* [WHAT YOU HAVE TO DO] Copy out every line in the entries below that includes "Theory".

* [MATERIAL FOR THE TASK]
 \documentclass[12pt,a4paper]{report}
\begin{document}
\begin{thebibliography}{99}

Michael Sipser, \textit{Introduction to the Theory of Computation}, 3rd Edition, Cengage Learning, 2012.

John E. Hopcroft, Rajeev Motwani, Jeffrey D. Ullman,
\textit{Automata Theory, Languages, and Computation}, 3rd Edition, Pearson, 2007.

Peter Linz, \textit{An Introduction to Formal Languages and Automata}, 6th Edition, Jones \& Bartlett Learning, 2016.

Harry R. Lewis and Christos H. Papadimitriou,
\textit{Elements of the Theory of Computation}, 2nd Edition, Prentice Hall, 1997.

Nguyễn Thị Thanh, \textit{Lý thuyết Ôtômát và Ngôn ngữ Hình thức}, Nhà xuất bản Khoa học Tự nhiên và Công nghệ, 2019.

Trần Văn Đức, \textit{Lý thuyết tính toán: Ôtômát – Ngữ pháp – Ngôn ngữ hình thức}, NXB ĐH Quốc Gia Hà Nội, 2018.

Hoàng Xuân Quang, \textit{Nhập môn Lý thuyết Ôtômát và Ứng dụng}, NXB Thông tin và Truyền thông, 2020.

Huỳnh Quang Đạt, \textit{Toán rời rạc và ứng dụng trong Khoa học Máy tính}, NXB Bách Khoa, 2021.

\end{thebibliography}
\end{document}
...
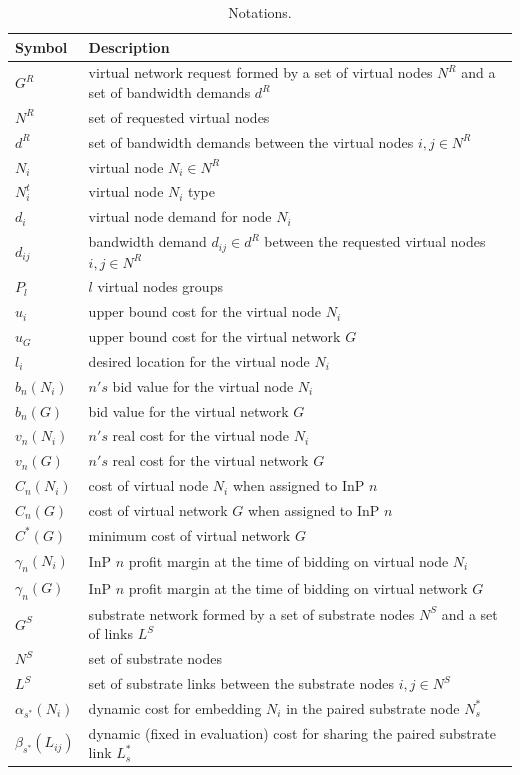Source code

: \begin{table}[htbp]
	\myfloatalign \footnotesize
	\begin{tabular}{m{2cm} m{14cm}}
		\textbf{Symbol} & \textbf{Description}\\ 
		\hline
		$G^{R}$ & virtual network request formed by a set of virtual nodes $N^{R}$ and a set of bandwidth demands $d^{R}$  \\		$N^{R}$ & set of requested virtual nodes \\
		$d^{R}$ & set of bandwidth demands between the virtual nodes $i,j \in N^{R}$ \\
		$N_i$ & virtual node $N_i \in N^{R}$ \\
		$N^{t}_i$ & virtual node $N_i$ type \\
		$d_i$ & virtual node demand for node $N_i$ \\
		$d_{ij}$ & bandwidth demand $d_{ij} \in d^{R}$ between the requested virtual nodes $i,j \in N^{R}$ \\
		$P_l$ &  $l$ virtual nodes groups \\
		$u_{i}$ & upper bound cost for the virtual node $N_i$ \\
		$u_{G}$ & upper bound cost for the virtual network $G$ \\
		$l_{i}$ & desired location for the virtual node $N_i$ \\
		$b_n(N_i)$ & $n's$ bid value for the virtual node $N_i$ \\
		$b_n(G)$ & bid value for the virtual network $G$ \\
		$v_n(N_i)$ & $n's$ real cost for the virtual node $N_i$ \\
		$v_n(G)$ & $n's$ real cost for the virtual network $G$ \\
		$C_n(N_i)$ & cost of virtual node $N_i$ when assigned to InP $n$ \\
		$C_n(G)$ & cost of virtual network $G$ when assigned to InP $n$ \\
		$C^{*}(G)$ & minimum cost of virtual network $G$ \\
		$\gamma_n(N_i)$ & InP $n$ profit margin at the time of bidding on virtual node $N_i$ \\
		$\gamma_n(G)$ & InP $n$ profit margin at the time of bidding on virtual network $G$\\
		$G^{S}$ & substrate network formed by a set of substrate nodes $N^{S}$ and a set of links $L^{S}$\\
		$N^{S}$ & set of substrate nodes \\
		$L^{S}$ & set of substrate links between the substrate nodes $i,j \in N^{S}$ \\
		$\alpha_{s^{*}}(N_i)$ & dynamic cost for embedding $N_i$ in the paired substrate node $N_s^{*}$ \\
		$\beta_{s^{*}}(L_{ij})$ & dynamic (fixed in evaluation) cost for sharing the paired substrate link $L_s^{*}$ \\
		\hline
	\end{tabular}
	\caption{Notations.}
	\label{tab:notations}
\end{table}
---
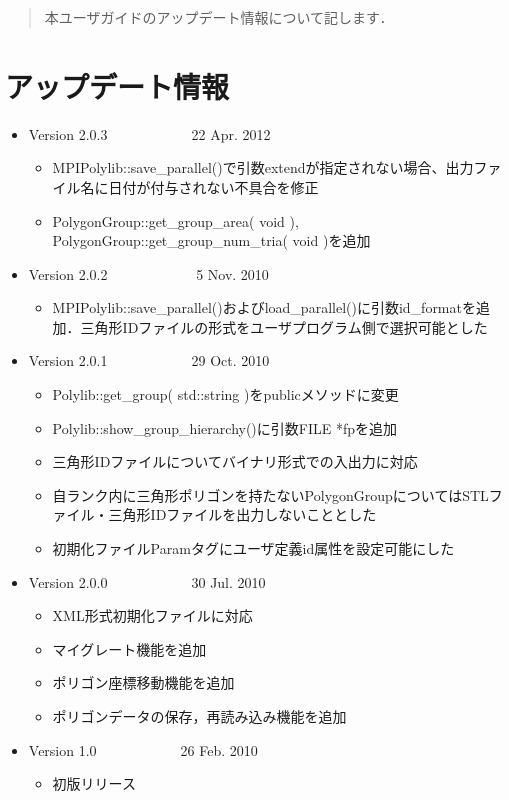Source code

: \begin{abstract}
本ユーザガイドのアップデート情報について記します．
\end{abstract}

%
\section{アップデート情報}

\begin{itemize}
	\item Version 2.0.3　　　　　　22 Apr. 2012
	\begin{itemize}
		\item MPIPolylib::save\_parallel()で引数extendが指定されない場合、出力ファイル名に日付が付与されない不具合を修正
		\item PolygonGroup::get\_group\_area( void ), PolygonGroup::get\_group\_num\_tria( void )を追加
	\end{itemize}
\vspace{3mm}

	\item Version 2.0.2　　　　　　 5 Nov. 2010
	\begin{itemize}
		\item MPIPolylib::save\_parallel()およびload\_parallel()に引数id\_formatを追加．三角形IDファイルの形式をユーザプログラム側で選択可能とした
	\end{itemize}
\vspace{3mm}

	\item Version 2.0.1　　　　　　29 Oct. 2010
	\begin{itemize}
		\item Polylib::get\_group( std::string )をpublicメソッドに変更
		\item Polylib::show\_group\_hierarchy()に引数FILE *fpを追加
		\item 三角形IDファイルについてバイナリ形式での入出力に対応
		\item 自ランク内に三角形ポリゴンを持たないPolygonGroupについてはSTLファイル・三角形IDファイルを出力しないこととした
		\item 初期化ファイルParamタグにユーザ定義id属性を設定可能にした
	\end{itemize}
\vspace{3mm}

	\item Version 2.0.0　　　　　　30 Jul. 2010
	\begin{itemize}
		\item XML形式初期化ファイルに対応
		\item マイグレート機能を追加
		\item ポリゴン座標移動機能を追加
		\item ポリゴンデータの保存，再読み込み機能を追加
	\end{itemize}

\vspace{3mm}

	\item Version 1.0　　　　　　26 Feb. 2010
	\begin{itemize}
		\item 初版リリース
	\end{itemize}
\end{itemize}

* [OUTPUT BELOW]
Michael Sipser, \textit{Introduction to the Theory of Computation}, 3rd Edition, Cengage Learning, 2012.
\textit{Automata Theory, Languages, and Computation}, 3rd Edition, Pearson, 2007.
\textit{Elements of the Theory of Computation}, 2nd Edition, Prentice Hall, 1997.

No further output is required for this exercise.